The doctor stiffened. “Do you want to get up, or do you want to get better? Now just use the bedpan. I’ve got to get an orderly in here, anyway. I’ve got to start an intravenous bag.”

“I’ve
got
to get up.” Montfort tried to raise himself but only unsettled the bedpan before collapsing. Stunned. With the world swirling, stopping long enough to tease him, then swirling again. Cramps yanked his knees up toward his belly. He felt as if barbed wire were being dragged through his intestines. His body poured vile liquid.

Had al-Mahdi done this to him? No matter what the doctor had to say? Yes or no, he was going to pay. Al-Mahdi was going to be
ground into the dirt, the dust. Into filth. With his face shoved in a bedpan.

“. . . God . . .”
Montfort said. But he wasn’t praying. When he’d been wounded in Nigeria, the pain had been nothing compared to this. He hated to show weakness, even to his doctor. But his body had betrayed him. And now it refused to follow his commands.

Montfort tried to think clearly. And he spoke, unsure of whether the doctor was there to hear him. “Got to get better . . . tomorrow morning. Got to get up there . . . Everything’s set . . . Can’t happen without me.” Lucid for a moment, he saw the doctor staring down at him. With an inscrutable expression. Was the doctor the enemy, too? There were enemies everywhere. Montfort asked, “Can you fix me up by tomorrow morning?”

“Unlikely. I’ll do what I can. Maybe I’m wrong and it’s not viral. We’ll see what the test results say. If it’s just Mohammed’s Revenge . . . then maybe.”

Montfort grasped the doctor’s forearm with a soiled hand. “You’ve got to get me to where I can fly in a helicopter . . . early tomorrow morning. Do you understand me?”

“I’ll do what I can.”

“Do you understand me?”

“Yes. Yes, I understand you. But your body may not be listening.”

“My body . . . will do what I tell it.”

“Well, that will make it easier on both of us.”

“I
will
stand where my Savior stood . . . tomorrow . . . all arranged.”

The doctor broke free and called in the orderly to clean up the mess.

“Get my chief of staff,” Montfort called after him. “I need to know that everything’s on schedule.”

“Yes, sir.
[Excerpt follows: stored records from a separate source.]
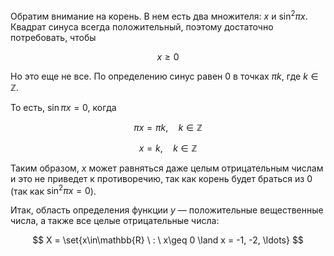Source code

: Обратим внимание на корень. В нем есть два множителя: $x$ и $\sin^2 \pi x$. Квадрат синуса всегда положительный, поэтому достаточно потребовать, чтобы

$$ x\geq 0 $$

Но это еще не все. По определению синус равен $0$ в точках $\pi k$, где $k\in\mathbb{Z}$.

То есть, $\sin \pi x = 0$, когда

$$ \pi x = \pi k, \quad k\in\mathbb{Z} $$

$$ x = k, \quad k\in\mathbb{Z} $$

Таким образом, $x$ может равняться даже целым отрицательным числам и это не приведет к противоречию, так как корень будет браться из $0$ (так как $\sin^2 \pi x = 0$).

Итак, область определения функции $y$ — положительные вещественные числа, а также все целые отрицательные числа:

$$ X = \set{x\in\mathbb{R} \ : \ x\geq 0 \land x = -1, -2, \ldots} $$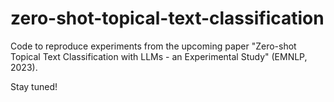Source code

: # zero-shot-topical-text-classification
Code to reproduce experiments from the upcoming paper "Zero-shot Topical Text Classification with LLMs - an Experimental Study" (EMNLP, 2023).

Stay tuned!
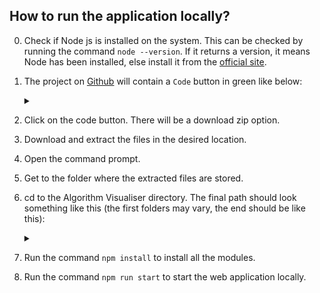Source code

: ## How to run the application locally?

0. Check if Node js is installed on the system. This can be checked by running the command `node --version`. If it returns a version, it means Node has been installed, else install it from the [official site](https://nodejs.org/en).
1. The project on [Github](https://github.com/archishmanghos/Algorithm-Visualiser) will contain a `Code` button in green like below:

   <details><summary></summary>

   ![](pictures/code-image.png)

   </details>

2. Click on the code button. There will be a download zip option.
3. Download and extract the files in the desired location.
4. Open the command prompt.
5. Get to the folder where the extracted files are stored.
6. cd to the Algorithm Visualiser directory. The final path should look something like this (the first folders may vary, the end should be like this):
   <details><summary></summary>

   ![](pictures/terminal.png)

   </details>

7. Run the command `npm install` to install all the modules.
8. Run the command `npm run start` to start the web application locally.
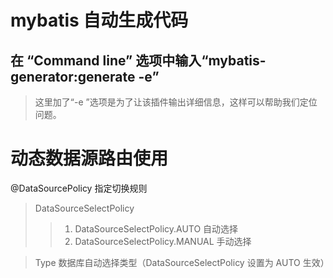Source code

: # mybatis 自动生成代码
## 在 “Command line” 选项中输入“mybatis-generator:generate  -e”

> 这里加了“-e ”选项是为了让该插件输出详细信息，这样可以帮助我们定位问题。

# 动态数据源路由使用
@DataSourcePolicy 指定切换规则
> DataSourceSelectPolicy
>> 1. DataSourceSelectPolicy.AUTO 自动选择
>> 2. DataSourceSelectPolicy.MANUAL 手动选择

> Type 数据库自动选择类型（DataSourceSelectPolicy 设置为 AUTO 生效）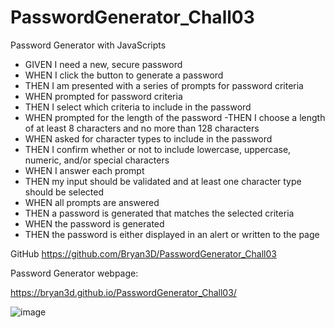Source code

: # PasswordGenerator_Chall03
Password Generator with JavaScripts

- GIVEN I need a new, secure password
- WHEN I click the button to generate a password
- THEN I am presented with a series of prompts for password criteria
- WHEN prompted for password criteria
- THEN I select which criteria to include in the password
- WHEN prompted for the length of the password
-THEN I choose a length of at least 8 characters and no more than 128 characters
- WHEN asked for character types to include in the password
- THEN I confirm whether or not to include lowercase, uppercase, numeric, and/or special characters
- WHEN I answer each prompt
- THEN my input should be validated and at least one character type should be selected
- WHEN all prompts are answered
- THEN a password is generated that matches the selected criteria
- WHEN the password is generated
- THEN the password is either displayed in an alert or written to the page

GitHub
https://github.com/Bryan3D/PasswordGenerator_Chall03

Password Generator webpage:

https://bryan3d.github.io/PasswordGenerator_Chall03/

![image](https://user-images.githubusercontent.com/10051887/197425491-315acf3a-93ee-4b02-b4d8-ee72cbb693c8.png)


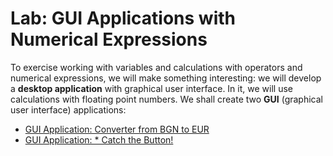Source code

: # Lab: GUI Applications with Numerical Expressions

To exercise working with variables and calculations with operators and numerical expressions, we will make something interesting: we will develop a **desktop application** with graphical user interface. In it, we will use calculations with floating point numbers. We shall create two **GUI** \(graphical user interface\) applications:

* [GUI Application: Converter from BGN to EUR](/Content/Chapter-2-1-simple-calculations/graphical-apps/bgn-to-eur-converter/bgn-to-eur-converter.md)
* [GUI Application: \* Catch the Button!](/Content/Chapter-2-1-simple-calculations/graphical-apps/catch-the-button/catch-the-button.md)



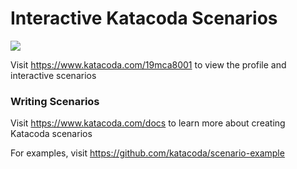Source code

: # Interactive Katacoda Scenarios

[![](http://shields.katacoda.com/katacoda/19mca8001/count.svg)](https://www.katacoda.com/19mca8001 "Get your profile on Katacoda.com")

Visit https://www.katacoda.com/19mca8001 to view the profile and interactive scenarios

### Writing Scenarios
Visit https://www.katacoda.com/docs to learn more about creating Katacoda scenarios

For examples, visit https://github.com/katacoda/scenario-example
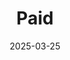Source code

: ---  
layout: startup_page  
title: "Paid"  
id: "paid.ai"  
permalink: "/paidpaid.ai03252025/"  
website: "https://www.paid.ai/"  
funding_round: "Pre-Seed"  
funding_amount: "€10M"  
investors: "EQT Ventures, Sequoia, GTMFund"  
about: "Paid provides a platform that helps companies profitably manage the billing and payment processes for AI agents. It addresses the unique challenges of pricing and managing AI-driven services, offering solutions for startups building AI-powered products. The platform combines billing and HR management functionalities, ensuring profitable margins and tracking agent output."  
markets: "AI, Technology, Information and Internet"  
hq: "London, England, United Kingdom"  
founded_year: "2024"  
linkedin: "https://www.linkedin.com/company/paid-ai"  
twitter: ""  
instagram: ""  
facebook: ""  
crunchbase: "https://www.crunchbase.com/organization/paid-2499?utm_source=linkedin&utm_medium=referral&utm_campaign=linkedin_companies&utm_content=profile_cta_anon&trk=funding_crunchbase"  
pitchbook: ""  

date_display: "25-Mar-2025"  
date: "2025-03-25"

# SEO Optimization  
meta_title: "Paid - Pre-Seed Funding (€10M)"  
meta_description: "Paid, Paid provides a platform that helps companies profitably manage the billing and payment processes for AI agents. It addresses the unique challenges of..."  
meta_keywords: "Paid, AI, Technology, Information and Internet, Pre-Seed funding"  
canonical_url: "https://startup.projectstartups.com/paidpaid.ai03252025/"  
---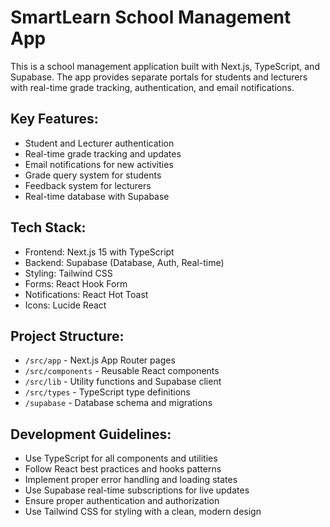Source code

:<!-- Use this file to provide workspace-specific custom instructions to Copilot. For more details, visit https://code.visualstudio.com/docs/copilot/copilot-customization#_use-a-githubcopilotinstructionsmd-file -->

# SmartLearn School Management App

This is a school management application built with Next.js, TypeScript, and Supabase. The app provides separate portals for students and lecturers with real-time grade tracking, authentication, and email notifications.

## Key Features:
- Student and Lecturer authentication
- Real-time grade tracking and updates
- Email notifications for new activities
- Grade query system for students
- Feedback system for lecturers
- Real-time database with Supabase

## Tech Stack:
- Frontend: Next.js 15 with TypeScript
- Backend: Supabase (Database, Auth, Real-time)
- Styling: Tailwind CSS
- Forms: React Hook Form
- Notifications: React Hot Toast
- Icons: Lucide React

## Project Structure:
- `/src/app` - Next.js App Router pages
- `/src/components` - Reusable React components
- `/src/lib` - Utility functions and Supabase client
- `/src/types` - TypeScript type definitions
- `/supabase` - Database schema and migrations

## Development Guidelines:
- Use TypeScript for all components and utilities
- Follow React best practices and hooks patterns
- Implement proper error handling and loading states
- Use Supabase real-time subscriptions for live updates
- Ensure proper authentication and authorization
- Use Tailwind CSS for styling with a clean, modern design
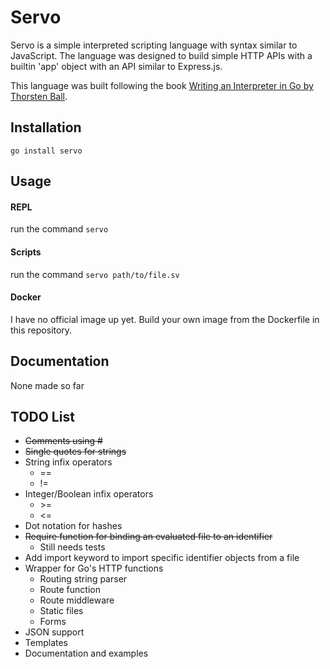 # Servo

Servo is a simple interpreted scripting language with syntax similar to JavaScript. The language was designed to build simple HTTP APIs with a builtin 'app' object with an API similar to Express.js.

This language was built following the book [Writing an Interpreter in Go by Thorsten Ball](https://interpreterbook.com/).

## Installation

`go install servo`

## Usage

#### REPL

run the command `servo`

#### Scripts

run the command `servo path/to/file.sv`

#### Docker

I have no official image up yet. Build your own image from the Dockerfile in this repository.

## Documentation

None made so far

## TODO List

  * ~~Comments using #~~
  * ~~Single quotes for strings~~
  * String infix operators
    - ==
    - !=
  * Integer/Boolean infix operators
    - \>=
    - <=
  * Dot notation for hashes
  * ~~Require function for binding an evaluated file to an identifier~~
    - Still needs tests
  * Add import keyword to import specific identifier objects from a file
  * Wrapper for Go's HTTP functions
    - Routing string parser
    - Route function
    - Route middleware
    - Static files
    - Forms
  * JSON support
  * Templates
  * Documentation and examples
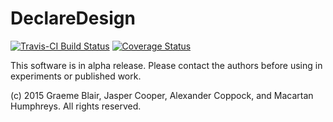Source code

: # DeclareDesign

[![Travis-CI Build Status](https://travis-ci.org/DeclareDesign/DeclareDesign.png?branch=master)](https://travis-ci.org/DeclareDesign/DeclareDesign)
[![Coverage Status](https://img.shields.io/codecov/c/github/DeclareDesign/DeclareDesign/master.svg)](https://codecov.io/github/DeclareDesign/DeclareDesign?branch=master)

This software is in alpha release. Please contact the authors before using in experiments or published work.
 
(c) 2015 Graeme Blair, Jasper Cooper, Alexander Coppock, and Macartan Humphreys. All rights reserved.
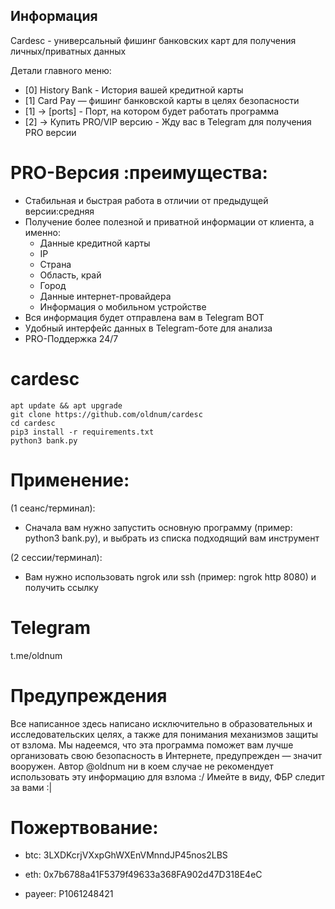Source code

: ## Информация
Cardesc - универсальный фишинг банковских карт для получения личных/приватных данных

Детали главного меню:
* [0] History Bank - История вашей кредитной карты
* [1] Card Pay — фишинг банковской карты в целях безопасности
* [1] -> [ports] - Порт, на котором будет работать программа
* [2] -> Купить PRO/VIP версию - Жду вас в Telegram для получения PRO версии

# PRO-Версия :преимущества:
* Стабильная и быстрая работа в отличии от предыдущей версии:средняя
* Получение более полезной и приватной информации от клиента, а именно:
   * Данные кредитной карты
   * IP
   * Страна
   * Область, край
   * Город
   * Данные интернет-провайдера
   * Информация о мобильном устройстве
* Вся информация будет отправлена вам в Telegram BOT
* Удобный интерфейс данных в Telegram-боте для анализа
* PRO-Поддержка 24/7

#  cardesc
    apt update && apt upgrade
    git clone https://github.com/oldnum/cardesc
    cd cardesc
    pip3 install -r requirements.txt
    python3 bank.py

# Применение:
(1 сеанс/терминал):

* Сначала вам нужно запустить основную программу (пример: python3 bank.py), и выбрать из списка подходящий вам инструмент

(2 сессии/терминал):

* Вам нужно использовать ngrok или ssh (пример: ngrok http 8080) и получить ссылку

# Telegram 
t.me/oldnum    
# Предупреждения
Все написанное здесь написано исключительно в образовательных и исследовательских целях, а также для понимания механизмов защиты от взлома. Мы надеемся, что эта программа поможет вам лучше организовать свою безопасность в Интернете, предупрежден — значит вооружен. Автор @oldnum ни в коем случае не рекомендует использовать эту информацию для взлома :/ Имейте в виду, ФБР следит за вами :|

# Пожертвование:
  * btc: 3LXDKcrjVXxpGhWXEnVMnndJP45nos2LBS

  * eth: 0x7b6788a41F5379f49633a368FA902d47D318E4eC

  * payeer: P1061248421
We just need to get you cleaned up first. You don’t want him to see you like that.”

“Get him now. And doctor? No one can know . . . no one . . .”
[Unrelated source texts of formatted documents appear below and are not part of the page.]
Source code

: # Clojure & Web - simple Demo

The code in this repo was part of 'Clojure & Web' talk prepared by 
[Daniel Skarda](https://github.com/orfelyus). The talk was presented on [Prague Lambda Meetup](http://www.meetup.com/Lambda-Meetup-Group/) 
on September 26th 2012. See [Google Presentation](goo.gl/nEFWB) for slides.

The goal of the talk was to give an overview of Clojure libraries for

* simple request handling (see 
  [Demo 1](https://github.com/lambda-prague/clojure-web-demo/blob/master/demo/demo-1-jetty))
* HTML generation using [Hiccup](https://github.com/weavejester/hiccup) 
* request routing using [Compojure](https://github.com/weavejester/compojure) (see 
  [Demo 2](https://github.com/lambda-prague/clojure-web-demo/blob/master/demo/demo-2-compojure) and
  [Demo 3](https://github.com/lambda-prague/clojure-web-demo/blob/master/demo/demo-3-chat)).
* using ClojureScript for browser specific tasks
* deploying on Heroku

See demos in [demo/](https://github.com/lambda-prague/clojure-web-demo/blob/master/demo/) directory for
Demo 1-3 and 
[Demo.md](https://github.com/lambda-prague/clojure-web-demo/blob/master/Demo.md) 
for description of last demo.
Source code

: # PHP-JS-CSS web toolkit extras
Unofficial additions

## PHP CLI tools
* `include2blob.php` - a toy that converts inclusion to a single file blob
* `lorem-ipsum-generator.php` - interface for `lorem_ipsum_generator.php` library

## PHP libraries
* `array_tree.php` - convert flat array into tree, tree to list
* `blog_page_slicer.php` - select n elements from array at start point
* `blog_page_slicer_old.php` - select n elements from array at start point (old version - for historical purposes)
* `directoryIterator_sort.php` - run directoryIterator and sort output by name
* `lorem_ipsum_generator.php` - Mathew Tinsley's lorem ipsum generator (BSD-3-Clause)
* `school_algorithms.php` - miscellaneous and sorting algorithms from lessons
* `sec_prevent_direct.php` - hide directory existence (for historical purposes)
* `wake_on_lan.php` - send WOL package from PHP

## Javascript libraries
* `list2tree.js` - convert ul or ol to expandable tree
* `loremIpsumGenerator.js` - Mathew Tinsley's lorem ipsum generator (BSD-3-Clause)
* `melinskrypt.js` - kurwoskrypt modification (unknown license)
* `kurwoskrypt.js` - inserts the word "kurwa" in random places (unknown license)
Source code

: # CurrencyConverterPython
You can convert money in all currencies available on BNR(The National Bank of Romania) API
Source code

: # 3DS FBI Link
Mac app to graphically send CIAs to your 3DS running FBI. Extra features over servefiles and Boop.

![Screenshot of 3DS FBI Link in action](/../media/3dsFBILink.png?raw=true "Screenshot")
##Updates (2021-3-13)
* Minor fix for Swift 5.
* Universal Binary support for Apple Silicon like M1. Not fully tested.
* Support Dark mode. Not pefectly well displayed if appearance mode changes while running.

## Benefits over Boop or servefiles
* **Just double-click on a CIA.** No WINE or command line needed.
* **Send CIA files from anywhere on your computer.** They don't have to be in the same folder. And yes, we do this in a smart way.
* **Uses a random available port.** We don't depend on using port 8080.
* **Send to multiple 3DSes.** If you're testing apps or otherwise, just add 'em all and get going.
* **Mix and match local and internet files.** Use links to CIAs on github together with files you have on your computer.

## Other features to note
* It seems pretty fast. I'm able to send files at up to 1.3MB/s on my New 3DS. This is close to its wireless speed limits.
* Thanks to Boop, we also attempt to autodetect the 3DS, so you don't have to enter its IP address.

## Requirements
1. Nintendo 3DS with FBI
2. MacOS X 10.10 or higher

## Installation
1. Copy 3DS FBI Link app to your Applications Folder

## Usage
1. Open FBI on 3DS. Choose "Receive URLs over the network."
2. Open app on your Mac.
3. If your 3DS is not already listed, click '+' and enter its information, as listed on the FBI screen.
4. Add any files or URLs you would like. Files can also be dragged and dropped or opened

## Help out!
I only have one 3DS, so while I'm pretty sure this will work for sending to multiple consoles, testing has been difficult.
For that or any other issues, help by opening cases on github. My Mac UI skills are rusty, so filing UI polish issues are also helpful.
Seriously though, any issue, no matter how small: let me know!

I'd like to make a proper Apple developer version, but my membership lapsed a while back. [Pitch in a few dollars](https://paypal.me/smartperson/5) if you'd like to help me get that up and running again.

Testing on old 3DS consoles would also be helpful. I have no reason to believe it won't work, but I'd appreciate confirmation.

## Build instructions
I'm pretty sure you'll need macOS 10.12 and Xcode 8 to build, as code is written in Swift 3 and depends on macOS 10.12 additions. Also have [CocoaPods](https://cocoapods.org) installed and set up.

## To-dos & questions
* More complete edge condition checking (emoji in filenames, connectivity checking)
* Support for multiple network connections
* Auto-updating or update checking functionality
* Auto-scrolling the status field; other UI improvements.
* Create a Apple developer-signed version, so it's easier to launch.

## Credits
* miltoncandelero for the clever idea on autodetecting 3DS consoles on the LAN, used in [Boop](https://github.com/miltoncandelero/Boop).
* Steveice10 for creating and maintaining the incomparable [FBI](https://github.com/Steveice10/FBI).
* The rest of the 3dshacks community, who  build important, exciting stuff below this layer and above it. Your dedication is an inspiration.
“We’ll keep it quiet, sir. Now you need to rest.”

“Can’t rest . . .” He was half-aware of being manhandled, then of being cleansed with a warm, wet rag.

“The waters of the Jordan!” Montfort cried.

And he blacked out.

 

HEADQUARTERS, III (US) CORPS, MT. CARMEL RIDGES

 

“The old man’s going to go through the roof when he hears this,” Mike Andretti told the G-2.
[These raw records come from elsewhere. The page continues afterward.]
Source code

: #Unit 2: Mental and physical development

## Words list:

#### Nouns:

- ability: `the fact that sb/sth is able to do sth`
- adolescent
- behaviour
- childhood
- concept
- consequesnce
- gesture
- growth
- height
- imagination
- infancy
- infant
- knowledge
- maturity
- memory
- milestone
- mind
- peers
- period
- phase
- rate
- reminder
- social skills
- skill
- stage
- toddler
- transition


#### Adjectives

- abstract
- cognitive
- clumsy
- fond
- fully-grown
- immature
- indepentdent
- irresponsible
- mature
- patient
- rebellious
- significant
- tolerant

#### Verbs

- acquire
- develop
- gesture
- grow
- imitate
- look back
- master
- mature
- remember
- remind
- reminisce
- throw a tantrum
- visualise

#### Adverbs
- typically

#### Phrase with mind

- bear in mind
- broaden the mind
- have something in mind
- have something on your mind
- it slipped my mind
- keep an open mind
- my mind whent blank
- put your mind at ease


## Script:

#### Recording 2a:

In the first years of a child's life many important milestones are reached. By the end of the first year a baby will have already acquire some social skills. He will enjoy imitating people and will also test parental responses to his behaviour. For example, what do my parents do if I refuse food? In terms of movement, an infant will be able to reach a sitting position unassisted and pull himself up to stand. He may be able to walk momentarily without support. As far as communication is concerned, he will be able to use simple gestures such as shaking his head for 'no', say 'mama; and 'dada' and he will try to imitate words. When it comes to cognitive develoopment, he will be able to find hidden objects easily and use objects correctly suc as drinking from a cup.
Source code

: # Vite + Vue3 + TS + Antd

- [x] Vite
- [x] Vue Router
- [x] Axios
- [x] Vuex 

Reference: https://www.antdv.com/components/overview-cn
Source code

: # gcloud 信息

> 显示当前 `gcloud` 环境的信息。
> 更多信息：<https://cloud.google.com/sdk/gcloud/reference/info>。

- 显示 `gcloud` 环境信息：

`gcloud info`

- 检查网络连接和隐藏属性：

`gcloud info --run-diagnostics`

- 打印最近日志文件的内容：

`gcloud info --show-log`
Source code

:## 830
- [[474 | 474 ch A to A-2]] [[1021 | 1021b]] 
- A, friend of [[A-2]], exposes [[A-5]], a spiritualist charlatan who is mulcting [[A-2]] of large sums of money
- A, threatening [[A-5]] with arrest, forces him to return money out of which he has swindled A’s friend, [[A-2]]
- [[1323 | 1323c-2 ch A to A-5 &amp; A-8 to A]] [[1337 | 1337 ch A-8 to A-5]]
“That’s just Sim Montfort making sure Flintlock doesn’t get any credit. Him, or the Army.”

“It’s just damned crazy, though. Nuts. We’re hammering them. We stop now and it just gives them . . .” The G-3 looked at his watch. “It gives the Jihadis over six hours to get their act back together. And that’s if the MOBIC units cross their line of departure on time.”

“We could’ve punched through, Mike,” the G-2 said. “You don’t even have to look at the reports we’re getting in. You can feel the J’s thinning out, weakening. We could’ve rolled them up. And gotten to the Sea of Galilee ourselves.”

Andretti nodded. “I guess that wouldn’t have fit in with what-ever plans Sim Montfort’s got in mind. Praying and slaying, and posing for posterity all the while. Makes me fucking sick. That we’ve come to this. I’d better go tell the old man.”

“Better you than me. You know, though,” the corps intelligence officer said, “I swear to God something’s going on. Things just don’t make sense. The J’s are weakening their own front lines, giving up good defensive terrain . . . Yet they’re busting ass to throw up a hasty line of defense back where they’ll be in for Mohammed Custer’s Last Stand, guaranteed. Al-Ghazi has to see it. He’s the best field commander al-Mahdi’s got. Trying to hang onto the heights on this side of the Sea of Galilee . . . That’s an amateur-hour stunt. Any Jihadi unit he leaves up there isn’t going to live to fight another day. I just can’t get inside the logic of it. It’s like they’re setting themselves up to lose.”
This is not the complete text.